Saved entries
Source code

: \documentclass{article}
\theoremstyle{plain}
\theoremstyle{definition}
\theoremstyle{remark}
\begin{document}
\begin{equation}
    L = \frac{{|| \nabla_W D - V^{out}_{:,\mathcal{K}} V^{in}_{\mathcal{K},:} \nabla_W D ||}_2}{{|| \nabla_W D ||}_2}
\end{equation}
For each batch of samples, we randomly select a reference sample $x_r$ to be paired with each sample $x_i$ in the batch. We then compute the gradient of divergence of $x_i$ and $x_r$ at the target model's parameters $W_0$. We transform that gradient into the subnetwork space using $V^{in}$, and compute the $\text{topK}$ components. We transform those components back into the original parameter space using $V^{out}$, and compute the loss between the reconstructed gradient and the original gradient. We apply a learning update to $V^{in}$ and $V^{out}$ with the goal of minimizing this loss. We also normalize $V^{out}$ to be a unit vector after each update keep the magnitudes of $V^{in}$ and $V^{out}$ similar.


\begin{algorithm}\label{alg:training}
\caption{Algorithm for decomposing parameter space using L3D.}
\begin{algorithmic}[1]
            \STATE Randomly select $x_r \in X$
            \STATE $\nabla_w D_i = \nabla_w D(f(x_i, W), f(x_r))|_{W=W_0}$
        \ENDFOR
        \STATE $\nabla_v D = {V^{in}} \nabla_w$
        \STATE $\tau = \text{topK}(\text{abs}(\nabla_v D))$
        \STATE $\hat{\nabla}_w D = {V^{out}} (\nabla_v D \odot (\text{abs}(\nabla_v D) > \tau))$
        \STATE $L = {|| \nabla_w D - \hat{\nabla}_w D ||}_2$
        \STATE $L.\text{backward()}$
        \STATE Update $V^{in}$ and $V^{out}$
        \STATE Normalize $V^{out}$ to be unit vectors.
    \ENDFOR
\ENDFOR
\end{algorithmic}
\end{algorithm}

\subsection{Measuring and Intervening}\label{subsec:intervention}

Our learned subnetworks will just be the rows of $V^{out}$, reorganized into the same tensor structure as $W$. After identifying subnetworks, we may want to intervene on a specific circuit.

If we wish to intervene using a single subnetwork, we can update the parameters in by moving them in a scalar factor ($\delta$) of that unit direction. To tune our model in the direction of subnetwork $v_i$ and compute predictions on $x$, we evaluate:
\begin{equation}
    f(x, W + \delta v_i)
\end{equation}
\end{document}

- **Your goal**
Please give the number of lines in the data above that include the string "theoremstyle", and nothing else.

- **Problem solution**
3